> _Your instructions_: How many lines in the data below contain the word "program"? State only the number.

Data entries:
>>>

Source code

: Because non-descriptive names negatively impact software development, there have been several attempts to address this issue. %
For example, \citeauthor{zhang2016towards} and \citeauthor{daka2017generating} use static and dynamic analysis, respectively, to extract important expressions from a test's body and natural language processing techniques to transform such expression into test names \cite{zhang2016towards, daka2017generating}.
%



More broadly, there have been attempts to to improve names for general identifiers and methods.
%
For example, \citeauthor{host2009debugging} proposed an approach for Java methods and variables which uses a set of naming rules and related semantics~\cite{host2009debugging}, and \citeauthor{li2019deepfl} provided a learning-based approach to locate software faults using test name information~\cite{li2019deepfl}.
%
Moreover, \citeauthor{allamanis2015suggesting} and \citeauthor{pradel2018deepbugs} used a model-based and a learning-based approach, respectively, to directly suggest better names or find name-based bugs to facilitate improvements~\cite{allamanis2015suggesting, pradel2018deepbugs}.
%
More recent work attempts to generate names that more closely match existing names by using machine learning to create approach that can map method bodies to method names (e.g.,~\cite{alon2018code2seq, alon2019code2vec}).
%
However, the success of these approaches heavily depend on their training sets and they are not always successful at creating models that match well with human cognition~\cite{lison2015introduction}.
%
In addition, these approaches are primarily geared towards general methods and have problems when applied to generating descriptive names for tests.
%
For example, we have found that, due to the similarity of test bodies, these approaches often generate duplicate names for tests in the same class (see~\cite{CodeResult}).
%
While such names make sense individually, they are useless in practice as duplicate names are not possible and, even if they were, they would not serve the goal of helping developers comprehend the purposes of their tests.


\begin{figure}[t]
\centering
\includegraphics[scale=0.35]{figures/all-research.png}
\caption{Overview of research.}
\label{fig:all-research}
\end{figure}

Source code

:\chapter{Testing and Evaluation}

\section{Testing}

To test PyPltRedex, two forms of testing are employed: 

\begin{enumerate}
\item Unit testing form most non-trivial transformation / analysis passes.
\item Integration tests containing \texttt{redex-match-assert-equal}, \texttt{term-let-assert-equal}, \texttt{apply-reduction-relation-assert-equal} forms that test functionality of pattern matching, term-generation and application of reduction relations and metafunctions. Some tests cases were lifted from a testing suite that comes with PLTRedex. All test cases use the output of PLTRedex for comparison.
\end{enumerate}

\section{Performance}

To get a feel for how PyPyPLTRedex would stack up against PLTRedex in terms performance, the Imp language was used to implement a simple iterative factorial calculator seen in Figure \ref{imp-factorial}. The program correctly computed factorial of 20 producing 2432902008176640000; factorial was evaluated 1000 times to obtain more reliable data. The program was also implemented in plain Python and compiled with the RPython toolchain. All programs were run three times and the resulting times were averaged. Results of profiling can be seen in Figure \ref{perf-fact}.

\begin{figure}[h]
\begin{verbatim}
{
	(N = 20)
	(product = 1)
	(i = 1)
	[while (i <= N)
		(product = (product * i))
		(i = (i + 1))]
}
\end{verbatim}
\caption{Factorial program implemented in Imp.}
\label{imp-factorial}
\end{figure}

<<<
>>>

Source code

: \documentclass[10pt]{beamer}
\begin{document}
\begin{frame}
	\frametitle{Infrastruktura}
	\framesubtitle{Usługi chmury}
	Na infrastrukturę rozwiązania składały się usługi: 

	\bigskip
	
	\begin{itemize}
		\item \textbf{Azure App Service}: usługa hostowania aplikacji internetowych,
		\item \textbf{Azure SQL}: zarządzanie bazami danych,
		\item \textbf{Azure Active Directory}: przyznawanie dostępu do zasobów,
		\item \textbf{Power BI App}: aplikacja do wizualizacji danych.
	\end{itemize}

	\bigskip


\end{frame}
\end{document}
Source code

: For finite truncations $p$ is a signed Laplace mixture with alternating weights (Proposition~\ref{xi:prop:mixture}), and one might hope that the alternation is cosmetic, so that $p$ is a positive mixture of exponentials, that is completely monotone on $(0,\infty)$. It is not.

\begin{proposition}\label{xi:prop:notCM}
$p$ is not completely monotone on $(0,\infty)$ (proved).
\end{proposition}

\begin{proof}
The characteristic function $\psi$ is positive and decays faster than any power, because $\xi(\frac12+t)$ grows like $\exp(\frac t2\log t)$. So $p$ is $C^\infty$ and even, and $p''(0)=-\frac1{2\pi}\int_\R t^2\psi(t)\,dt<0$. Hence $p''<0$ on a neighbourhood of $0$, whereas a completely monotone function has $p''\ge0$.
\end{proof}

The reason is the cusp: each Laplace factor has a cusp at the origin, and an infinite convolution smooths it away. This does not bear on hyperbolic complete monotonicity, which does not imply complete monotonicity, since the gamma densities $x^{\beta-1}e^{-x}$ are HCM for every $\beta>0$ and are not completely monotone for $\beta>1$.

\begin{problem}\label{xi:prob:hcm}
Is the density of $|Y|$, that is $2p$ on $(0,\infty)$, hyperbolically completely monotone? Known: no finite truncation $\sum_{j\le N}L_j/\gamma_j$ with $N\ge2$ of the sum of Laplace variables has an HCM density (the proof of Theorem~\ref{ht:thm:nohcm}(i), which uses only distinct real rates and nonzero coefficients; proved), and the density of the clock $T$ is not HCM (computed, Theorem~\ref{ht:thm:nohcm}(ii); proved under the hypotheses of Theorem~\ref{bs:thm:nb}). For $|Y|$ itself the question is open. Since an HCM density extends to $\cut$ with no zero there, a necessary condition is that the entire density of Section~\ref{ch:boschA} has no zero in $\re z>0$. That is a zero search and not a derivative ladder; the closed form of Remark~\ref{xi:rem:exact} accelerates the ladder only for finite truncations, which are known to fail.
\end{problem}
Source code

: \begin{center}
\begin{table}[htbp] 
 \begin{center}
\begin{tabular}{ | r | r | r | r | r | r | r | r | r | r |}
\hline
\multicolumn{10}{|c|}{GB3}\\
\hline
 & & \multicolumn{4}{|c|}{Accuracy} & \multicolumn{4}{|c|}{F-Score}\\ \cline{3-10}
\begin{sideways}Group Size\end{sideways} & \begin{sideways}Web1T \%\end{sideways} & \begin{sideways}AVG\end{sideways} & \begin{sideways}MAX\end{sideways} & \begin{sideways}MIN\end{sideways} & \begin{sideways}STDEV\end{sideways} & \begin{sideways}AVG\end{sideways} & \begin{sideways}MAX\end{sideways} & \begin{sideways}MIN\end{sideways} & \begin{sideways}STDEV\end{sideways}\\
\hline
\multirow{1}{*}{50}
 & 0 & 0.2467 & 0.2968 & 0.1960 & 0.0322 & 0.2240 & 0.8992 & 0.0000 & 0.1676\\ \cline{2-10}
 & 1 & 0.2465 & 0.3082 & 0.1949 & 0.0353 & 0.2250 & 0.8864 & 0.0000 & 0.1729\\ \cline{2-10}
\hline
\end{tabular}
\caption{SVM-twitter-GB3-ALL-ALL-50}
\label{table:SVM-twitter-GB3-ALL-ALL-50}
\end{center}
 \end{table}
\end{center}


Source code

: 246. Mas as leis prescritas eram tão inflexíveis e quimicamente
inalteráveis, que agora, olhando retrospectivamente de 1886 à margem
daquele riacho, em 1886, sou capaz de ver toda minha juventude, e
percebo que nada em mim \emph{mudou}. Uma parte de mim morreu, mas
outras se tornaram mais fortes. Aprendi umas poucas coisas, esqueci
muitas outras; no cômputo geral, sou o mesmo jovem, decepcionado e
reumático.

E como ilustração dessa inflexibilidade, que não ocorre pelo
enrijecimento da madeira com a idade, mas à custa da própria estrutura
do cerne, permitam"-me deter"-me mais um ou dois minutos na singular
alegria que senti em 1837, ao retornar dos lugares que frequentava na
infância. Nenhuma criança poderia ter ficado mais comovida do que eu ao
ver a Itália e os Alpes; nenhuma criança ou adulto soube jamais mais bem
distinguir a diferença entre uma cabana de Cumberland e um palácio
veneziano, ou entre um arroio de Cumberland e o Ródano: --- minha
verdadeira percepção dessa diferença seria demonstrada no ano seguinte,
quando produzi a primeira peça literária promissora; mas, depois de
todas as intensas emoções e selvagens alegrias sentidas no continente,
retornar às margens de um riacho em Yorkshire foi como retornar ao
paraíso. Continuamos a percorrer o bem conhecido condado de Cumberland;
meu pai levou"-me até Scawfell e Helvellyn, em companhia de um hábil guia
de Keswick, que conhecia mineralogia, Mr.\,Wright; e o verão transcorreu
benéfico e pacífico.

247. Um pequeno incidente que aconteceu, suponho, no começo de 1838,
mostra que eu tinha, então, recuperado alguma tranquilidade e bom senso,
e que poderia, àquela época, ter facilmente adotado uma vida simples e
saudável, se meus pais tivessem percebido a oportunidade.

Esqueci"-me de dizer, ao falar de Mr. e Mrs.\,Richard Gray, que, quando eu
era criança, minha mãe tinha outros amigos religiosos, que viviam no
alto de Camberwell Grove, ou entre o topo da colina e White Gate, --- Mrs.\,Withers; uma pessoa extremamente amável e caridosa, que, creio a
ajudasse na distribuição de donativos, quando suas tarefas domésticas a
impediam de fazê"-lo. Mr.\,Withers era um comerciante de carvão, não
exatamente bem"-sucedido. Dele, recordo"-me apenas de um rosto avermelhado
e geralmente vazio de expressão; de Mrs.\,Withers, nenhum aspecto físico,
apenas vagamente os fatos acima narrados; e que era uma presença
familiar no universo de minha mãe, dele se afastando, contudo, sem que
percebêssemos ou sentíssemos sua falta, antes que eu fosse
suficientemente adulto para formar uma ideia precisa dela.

<<<

> _Expected output_: 2